• [Problem details] Print, exactly as they appear in the listing below, the lines from the line with "STLink compatible programmer" to the line with "2. Run Visual", with both end lines kept.

• [Information given]

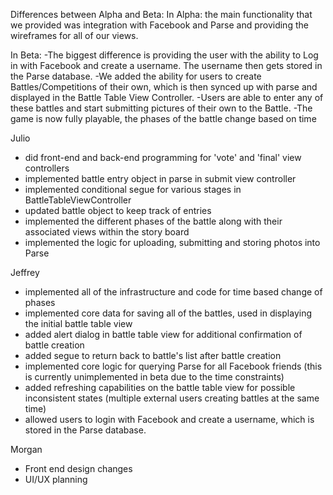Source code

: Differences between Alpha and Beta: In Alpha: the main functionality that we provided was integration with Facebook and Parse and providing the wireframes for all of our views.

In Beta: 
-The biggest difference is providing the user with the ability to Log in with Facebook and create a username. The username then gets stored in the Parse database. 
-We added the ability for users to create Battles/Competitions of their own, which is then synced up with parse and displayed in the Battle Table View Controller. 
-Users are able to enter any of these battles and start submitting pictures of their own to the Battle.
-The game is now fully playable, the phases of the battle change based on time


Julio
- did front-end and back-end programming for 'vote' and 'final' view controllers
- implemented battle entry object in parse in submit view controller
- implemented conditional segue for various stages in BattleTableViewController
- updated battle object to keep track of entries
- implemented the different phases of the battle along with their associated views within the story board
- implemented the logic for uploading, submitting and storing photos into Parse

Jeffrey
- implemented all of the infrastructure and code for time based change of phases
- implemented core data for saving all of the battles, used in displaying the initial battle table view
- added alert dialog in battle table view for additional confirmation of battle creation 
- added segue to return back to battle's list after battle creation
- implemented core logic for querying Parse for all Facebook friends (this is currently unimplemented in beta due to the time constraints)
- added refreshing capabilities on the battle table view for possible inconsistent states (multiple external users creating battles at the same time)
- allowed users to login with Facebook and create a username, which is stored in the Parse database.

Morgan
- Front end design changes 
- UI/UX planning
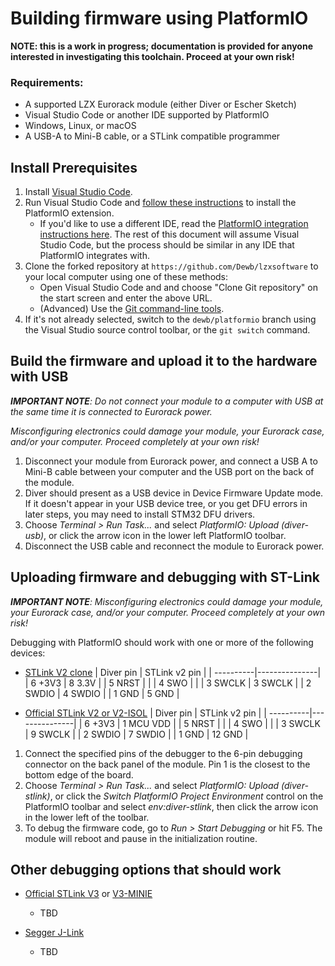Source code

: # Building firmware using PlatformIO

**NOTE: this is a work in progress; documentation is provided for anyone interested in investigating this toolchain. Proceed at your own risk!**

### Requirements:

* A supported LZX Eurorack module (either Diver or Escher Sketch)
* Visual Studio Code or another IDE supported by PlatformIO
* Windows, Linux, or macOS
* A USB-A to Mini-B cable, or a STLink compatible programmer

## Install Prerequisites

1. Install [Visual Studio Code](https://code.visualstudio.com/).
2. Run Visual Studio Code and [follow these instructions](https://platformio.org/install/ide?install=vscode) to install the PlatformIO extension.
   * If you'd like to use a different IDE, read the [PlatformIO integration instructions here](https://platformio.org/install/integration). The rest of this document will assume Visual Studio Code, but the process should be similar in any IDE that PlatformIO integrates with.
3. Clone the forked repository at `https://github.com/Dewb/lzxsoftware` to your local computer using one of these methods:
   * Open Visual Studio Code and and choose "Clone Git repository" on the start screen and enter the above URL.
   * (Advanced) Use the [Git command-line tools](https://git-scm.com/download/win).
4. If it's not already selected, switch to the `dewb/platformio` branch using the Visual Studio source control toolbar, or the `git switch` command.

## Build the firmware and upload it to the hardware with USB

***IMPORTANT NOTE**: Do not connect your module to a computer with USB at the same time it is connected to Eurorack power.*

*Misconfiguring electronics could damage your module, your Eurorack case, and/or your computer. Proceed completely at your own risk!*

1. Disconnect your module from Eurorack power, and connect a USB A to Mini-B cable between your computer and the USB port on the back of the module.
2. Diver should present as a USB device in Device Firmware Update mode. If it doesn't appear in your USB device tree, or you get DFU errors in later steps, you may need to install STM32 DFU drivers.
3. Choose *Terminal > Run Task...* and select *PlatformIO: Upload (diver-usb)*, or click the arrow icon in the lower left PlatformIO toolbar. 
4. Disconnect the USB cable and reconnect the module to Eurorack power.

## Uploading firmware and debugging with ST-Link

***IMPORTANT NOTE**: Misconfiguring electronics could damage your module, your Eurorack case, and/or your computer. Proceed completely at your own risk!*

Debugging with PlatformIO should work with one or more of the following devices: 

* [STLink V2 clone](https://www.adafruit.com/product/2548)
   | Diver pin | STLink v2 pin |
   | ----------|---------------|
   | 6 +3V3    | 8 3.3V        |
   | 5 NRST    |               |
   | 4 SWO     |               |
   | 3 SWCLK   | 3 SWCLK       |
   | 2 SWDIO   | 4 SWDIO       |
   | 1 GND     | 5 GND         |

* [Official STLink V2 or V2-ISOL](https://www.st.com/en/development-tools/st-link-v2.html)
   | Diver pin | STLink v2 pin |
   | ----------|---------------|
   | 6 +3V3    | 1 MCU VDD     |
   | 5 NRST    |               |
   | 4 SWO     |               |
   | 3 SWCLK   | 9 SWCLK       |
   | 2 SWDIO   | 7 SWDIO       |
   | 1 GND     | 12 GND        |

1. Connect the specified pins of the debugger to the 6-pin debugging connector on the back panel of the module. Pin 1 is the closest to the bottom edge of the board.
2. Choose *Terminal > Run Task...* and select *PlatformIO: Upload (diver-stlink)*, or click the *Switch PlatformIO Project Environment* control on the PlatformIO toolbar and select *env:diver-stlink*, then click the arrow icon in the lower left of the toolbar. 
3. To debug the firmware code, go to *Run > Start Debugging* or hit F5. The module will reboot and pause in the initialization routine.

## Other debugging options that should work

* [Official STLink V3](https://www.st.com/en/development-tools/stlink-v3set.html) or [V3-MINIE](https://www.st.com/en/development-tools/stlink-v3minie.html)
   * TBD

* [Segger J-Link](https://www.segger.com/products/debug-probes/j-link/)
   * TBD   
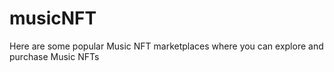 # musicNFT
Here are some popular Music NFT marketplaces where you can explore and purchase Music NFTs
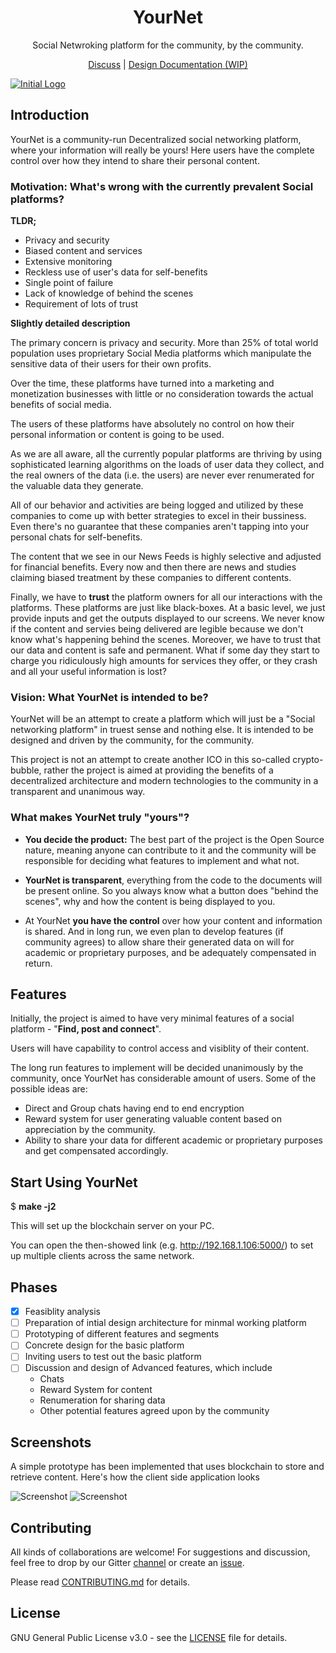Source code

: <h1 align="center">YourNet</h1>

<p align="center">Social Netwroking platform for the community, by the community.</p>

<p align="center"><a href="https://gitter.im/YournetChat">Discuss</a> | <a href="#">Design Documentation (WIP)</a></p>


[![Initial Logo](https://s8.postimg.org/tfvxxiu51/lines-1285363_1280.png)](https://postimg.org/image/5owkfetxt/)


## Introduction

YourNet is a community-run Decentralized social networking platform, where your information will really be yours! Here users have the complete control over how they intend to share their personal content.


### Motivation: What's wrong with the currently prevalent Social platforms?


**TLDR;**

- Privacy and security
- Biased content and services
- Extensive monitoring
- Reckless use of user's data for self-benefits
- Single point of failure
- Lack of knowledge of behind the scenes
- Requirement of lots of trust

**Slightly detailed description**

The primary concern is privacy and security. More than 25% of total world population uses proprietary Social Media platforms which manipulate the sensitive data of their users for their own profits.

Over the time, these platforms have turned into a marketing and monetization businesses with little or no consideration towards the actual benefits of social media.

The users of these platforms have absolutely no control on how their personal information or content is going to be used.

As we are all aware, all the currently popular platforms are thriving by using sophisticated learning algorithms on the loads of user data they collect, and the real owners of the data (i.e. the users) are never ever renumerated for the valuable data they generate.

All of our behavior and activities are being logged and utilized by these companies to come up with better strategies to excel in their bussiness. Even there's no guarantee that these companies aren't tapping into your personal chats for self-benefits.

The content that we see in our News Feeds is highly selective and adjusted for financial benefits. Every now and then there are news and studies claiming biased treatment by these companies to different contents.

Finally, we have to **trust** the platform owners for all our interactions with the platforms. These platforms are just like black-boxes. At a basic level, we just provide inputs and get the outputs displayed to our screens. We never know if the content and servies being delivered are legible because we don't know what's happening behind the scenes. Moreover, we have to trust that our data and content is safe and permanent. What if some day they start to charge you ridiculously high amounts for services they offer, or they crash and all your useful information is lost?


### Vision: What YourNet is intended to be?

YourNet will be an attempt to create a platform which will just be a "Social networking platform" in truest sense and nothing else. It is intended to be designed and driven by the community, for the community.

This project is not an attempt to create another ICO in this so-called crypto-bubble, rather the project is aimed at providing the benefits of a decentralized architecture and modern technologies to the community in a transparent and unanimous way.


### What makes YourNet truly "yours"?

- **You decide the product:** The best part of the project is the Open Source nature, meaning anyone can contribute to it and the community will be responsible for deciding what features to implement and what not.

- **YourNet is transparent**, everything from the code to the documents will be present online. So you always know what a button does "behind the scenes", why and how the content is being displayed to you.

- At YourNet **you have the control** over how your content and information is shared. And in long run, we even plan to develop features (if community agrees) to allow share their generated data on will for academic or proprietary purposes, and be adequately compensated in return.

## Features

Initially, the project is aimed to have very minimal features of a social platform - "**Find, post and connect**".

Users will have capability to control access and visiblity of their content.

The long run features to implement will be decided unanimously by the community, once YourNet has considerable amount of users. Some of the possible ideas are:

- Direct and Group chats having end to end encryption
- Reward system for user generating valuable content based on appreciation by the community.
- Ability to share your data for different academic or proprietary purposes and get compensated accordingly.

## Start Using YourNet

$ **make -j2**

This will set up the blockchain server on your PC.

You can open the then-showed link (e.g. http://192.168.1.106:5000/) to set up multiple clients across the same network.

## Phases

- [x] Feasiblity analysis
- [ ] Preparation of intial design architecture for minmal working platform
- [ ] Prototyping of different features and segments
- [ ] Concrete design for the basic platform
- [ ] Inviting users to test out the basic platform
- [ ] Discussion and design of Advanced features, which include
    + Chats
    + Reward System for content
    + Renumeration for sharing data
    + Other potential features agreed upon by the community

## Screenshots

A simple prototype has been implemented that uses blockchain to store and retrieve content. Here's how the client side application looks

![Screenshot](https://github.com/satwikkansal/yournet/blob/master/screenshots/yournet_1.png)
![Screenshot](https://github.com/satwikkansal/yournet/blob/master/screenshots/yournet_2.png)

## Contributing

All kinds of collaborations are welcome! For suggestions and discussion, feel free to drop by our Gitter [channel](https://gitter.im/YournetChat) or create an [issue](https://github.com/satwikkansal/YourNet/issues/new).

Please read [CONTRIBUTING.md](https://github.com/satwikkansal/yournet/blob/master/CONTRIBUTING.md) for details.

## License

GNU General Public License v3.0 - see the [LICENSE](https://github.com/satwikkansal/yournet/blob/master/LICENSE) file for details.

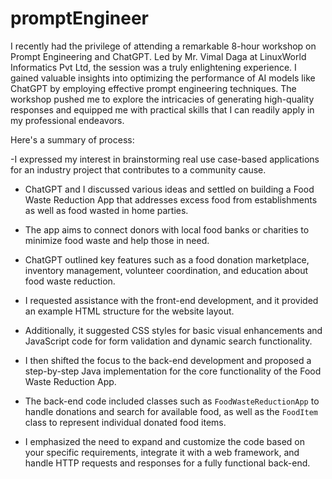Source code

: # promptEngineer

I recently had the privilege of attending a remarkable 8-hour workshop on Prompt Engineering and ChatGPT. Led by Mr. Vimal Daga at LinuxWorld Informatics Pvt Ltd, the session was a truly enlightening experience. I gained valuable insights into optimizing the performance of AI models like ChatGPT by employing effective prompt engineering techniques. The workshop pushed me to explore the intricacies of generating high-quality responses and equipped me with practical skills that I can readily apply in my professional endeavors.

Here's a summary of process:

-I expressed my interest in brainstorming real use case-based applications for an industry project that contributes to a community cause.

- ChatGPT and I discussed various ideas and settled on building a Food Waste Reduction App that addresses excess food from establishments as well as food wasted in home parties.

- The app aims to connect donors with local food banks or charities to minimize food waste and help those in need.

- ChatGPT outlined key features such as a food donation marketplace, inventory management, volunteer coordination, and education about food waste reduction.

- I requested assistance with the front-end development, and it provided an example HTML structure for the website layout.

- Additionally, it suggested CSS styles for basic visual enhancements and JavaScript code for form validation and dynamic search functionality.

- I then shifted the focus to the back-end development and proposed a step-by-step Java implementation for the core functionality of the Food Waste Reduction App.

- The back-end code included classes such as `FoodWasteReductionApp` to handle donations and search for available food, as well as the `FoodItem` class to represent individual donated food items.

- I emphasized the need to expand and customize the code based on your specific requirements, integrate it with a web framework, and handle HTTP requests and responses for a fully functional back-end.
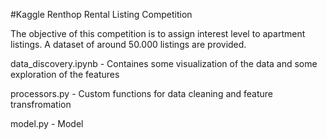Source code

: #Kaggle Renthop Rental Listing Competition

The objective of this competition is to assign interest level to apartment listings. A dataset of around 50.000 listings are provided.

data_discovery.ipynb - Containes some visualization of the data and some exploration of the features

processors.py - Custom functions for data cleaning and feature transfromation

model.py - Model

• [Result for this exercise]
* A USB-A to Mini-B cable, or a STLink compatible programmer

## Install Prerequisites

1. Install [Visual Studio Code](https://code.visualstudio.com/).
2. Run Visual Studio Code and [follow these instructions](https://platformio.org/install/ide?install=vscode) to install the PlatformIO extension.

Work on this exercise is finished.